Kamran Khan is CEO of Search Technologies
[These are my notes from the KMWorld 2013 Conference. Since I’m publishing them as soon as possible after the end of a session, they may contain the occasional typographical or grammatical error. Please excuse those. To the extent I’ve made any editorial comments, I’ve shown those in brackets.]
Session Description: Search engines, distributed processing and content processing pipelines are not new. However enabling technologies of mature search engines, powerful content processing pipelines and cheap distributed processing are coming together to empower a next generation of information access, analysis and presentation much closer to the holy grails of knowledge management.
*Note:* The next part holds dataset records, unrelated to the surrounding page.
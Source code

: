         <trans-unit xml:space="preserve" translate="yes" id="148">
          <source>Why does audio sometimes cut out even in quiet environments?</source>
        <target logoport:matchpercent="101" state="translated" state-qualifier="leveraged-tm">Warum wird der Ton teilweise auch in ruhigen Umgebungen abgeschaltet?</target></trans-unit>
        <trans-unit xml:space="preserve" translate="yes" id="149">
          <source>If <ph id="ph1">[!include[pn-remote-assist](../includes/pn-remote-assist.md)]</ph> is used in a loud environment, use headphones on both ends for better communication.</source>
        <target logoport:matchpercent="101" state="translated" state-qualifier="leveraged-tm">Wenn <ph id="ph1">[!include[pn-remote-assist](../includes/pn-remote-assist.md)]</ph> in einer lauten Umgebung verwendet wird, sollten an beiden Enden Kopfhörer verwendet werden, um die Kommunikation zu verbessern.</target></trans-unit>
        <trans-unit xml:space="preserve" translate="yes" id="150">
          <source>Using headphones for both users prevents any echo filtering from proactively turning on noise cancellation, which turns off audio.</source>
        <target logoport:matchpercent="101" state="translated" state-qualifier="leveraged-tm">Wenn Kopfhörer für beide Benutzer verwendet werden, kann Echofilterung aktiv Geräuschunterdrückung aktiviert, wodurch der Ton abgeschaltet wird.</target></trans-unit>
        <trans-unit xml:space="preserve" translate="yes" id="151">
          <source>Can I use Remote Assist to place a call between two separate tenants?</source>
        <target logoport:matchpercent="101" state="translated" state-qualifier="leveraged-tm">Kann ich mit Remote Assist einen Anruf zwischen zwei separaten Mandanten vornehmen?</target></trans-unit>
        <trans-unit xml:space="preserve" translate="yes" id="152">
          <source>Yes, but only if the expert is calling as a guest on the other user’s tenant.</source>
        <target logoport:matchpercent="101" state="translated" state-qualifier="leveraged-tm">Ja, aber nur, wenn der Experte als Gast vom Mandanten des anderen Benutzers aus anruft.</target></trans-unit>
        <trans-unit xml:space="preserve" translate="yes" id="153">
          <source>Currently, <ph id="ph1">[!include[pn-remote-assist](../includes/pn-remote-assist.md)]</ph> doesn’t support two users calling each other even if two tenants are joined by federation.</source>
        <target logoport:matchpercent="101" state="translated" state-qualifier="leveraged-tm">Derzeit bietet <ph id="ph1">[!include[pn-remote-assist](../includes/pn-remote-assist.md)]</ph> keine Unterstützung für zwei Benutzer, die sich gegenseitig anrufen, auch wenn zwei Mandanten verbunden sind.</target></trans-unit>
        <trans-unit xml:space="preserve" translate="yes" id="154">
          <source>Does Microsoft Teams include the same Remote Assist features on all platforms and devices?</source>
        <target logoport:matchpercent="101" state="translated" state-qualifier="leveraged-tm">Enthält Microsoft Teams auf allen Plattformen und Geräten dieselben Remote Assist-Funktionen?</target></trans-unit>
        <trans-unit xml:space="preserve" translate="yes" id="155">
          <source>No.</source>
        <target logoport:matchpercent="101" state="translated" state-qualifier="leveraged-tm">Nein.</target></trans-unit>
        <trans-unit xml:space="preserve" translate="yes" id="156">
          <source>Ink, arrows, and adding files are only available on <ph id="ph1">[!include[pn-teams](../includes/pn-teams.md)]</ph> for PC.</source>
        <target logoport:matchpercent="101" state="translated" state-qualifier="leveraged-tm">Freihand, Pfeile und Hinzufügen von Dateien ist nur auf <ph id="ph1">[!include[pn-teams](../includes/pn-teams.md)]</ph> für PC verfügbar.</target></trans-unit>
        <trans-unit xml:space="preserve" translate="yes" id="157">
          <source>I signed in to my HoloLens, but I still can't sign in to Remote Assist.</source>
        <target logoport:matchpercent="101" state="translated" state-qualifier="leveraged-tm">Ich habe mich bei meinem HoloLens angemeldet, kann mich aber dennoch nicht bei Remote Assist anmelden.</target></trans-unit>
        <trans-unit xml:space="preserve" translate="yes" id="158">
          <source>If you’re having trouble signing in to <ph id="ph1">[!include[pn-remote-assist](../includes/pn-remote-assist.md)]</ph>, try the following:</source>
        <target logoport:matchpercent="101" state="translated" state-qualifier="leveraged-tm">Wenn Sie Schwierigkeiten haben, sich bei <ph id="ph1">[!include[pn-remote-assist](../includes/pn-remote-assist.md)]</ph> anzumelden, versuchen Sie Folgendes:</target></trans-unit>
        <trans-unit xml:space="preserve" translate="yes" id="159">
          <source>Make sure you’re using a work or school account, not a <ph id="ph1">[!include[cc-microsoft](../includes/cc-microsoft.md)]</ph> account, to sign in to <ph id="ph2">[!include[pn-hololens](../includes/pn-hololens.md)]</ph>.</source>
Hear from the founder of Search Technologies how modern search engines are currently being combined with powerful independent content processing pipelines and the distributed processing technologies from big data to form new and exciting enterprise search architecture, delivering results only available to the biggest companies with the deepest pockets in the past.
NOTES:
- What do his customers do with Big Data? (1) Organize content for internal efficiency. (2) Organize content to create new products and services for external customers.
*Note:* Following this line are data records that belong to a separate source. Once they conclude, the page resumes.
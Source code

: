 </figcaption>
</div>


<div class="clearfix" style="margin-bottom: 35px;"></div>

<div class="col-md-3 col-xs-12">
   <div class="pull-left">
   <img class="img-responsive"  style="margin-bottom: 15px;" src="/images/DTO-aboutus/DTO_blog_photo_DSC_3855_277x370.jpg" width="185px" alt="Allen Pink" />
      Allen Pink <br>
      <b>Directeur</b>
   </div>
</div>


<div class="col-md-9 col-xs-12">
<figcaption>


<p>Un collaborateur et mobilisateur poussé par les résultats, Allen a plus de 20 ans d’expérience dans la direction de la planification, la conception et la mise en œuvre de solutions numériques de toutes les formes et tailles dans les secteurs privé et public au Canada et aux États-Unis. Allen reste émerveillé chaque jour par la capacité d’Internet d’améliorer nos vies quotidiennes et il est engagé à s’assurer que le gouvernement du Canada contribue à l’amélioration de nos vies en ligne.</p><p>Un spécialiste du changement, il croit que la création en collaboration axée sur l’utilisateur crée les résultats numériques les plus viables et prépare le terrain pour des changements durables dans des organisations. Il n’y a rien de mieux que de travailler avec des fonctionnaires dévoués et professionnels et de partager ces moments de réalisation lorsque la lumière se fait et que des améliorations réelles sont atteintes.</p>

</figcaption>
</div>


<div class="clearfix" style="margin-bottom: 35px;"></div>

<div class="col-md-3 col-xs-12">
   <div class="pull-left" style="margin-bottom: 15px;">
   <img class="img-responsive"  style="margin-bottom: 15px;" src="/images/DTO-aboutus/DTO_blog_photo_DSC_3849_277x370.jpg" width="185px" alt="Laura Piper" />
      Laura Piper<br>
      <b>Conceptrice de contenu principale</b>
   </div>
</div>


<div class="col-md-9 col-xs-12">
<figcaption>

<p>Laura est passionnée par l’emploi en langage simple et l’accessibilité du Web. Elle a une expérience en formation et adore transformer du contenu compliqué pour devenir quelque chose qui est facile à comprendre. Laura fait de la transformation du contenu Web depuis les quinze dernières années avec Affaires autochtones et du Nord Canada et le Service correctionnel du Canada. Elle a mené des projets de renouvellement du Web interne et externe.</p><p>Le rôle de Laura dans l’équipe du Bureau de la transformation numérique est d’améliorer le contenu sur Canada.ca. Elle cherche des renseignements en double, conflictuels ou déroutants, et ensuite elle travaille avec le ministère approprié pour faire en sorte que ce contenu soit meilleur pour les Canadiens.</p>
- What was the origin of the modern concept of Big Data? Organizing large amounts of data is not new. What gave birth to the modern concept of Big Data is the desire to do something useful with the enormous log files that are produced by modern computing. 19% of companies that analyze Big Data are focused on log files.
- Traditional Search Architecture: Identify various repositories, create connectors from those repositories to the search engine. Typically when you make a change in the search application, you have to go back and re-index the entire underlying content.
- New Enterprise Search Architecture: Using Hadoop, his company extracts all the content from the repositories and then does some very sophisticated analysis on the entire collection. By using Hadoop, they offload the entire content and never have to re-index the entire underlying content source when they change the search application. They simply re-index the relevant content.